Collected data
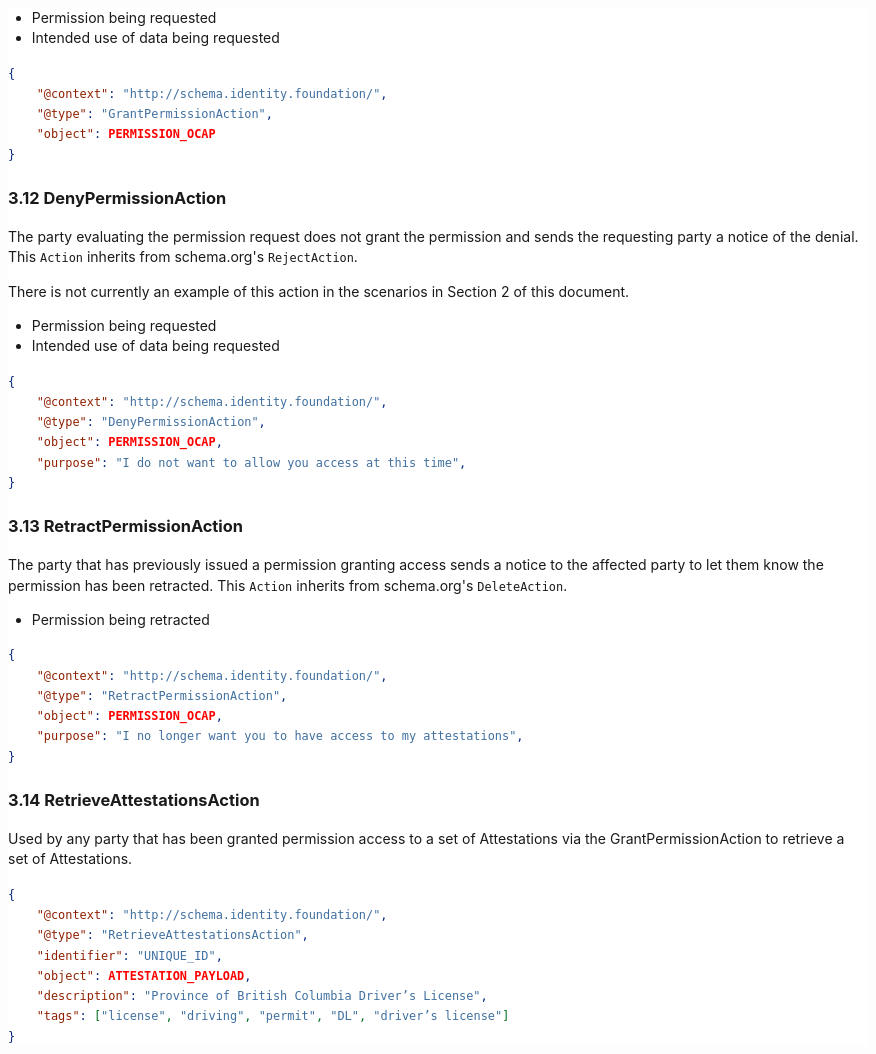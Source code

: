 -   Permission being requested
-   Intended use of data being requested

```json
{
    "@context": "http://schema.identity.foundation/",
    "@type": "GrantPermissionAction",
    "object": PERMISSION_OCAP
}
```

### 3.12 DenyPermissionAction

The party evaluating the permission request does not grant the permission and sends the requesting party a notice of the denial. This `Action` inherits from schema.org's `RejectAction`.

There is not currently an example of this action in the scenarios in Section 2 of this document.

-   Permission being requested
-   Intended use of data being requested

```json
{
    "@context": "http://schema.identity.foundation/",
    "@type": "DenyPermissionAction",
    "object": PERMISSION_OCAP,
    "purpose": "I do not want to allow you access at this time",
}
```

### 3.13 RetractPermissionAction

The party that has previously issued a permission granting access sends a notice to the affected party to let them know the permission has been retracted. This `Action` inherits from schema.org's `DeleteAction`.

-   Permission being retracted

```json
{
    "@context": "http://schema.identity.foundation/",
    "@type": "RetractPermissionAction",
    "object": PERMISSION_OCAP,
    "purpose": "I no longer want you to have access to my attestations",
}
```

### 3.14 RetrieveAttestationsAction

Used by any party that has been granted permission access to a set of Attestations via the GrantPermissionAction to retrieve a set of Attestations.
  
```json
{
    "@context": "http://schema.identity.foundation/",
    "@type": "RetrieveAttestationsAction",
    "identifier": "UNIQUE_ID",
    "object": ATTESTATION_PAYLOAD,
    "description": "Province of British Columbia Driver’s License",
    "tags": ["license", "driving", "permit", "DL", "driver’s license"]
}
```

[EXERCISE REQUIREMENTS]
Copy every line of the entries in which "from" can be found.

[WRITTEN RESPONSE]
The party evaluating the permission request does not grant the permission and sends the requesting party a notice of the denial. This `Action` inherits from schema.org's `RejectAction`.
The party that has previously issued a permission granting access sends a notice to the affected party to let them know the permission has been retracted. This `Action` inherits from schema.org's `DeleteAction`.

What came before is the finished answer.